[DATA FOR THIS TASK Boundary: Start]
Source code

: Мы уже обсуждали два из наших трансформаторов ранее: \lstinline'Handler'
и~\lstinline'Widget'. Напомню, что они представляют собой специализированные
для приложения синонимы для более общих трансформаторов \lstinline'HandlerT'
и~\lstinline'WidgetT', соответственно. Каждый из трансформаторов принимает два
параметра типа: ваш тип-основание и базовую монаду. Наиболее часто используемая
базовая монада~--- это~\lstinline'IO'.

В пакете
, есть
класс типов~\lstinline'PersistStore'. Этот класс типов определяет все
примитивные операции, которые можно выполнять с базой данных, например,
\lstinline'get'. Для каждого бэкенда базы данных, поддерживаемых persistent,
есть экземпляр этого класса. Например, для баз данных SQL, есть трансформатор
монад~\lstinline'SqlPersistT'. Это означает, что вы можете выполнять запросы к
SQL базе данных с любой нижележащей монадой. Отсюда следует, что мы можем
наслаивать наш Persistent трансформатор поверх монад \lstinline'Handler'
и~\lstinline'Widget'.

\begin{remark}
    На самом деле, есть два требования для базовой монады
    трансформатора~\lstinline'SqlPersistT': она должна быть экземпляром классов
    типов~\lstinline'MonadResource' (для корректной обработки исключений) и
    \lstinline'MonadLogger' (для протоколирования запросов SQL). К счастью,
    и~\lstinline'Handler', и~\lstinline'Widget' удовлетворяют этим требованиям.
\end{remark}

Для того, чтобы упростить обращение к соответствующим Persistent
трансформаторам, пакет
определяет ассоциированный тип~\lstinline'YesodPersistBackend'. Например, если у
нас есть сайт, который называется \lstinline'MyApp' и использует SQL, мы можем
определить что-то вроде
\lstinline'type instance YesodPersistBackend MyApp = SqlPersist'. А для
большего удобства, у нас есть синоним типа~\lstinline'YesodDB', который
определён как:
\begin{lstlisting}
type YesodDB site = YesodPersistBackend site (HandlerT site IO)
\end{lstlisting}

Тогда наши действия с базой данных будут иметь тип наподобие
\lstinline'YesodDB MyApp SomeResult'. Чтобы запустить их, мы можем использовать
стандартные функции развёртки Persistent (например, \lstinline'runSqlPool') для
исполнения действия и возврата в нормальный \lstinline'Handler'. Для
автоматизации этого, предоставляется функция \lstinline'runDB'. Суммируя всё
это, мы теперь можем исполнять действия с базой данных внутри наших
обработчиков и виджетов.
[DATA FOR THIS TASK Boundary: End]
# PROBLEM STATEMENT
Only lines with the word "типов" go in the answer. Take them all from the entries above.

# OUTPUT FOR THIS TASK
класс типов~\lstinline'PersistStore'. Этот класс типов определяет все
    типов~\lstinline'MonadResource' (для корректной обработки исключений) и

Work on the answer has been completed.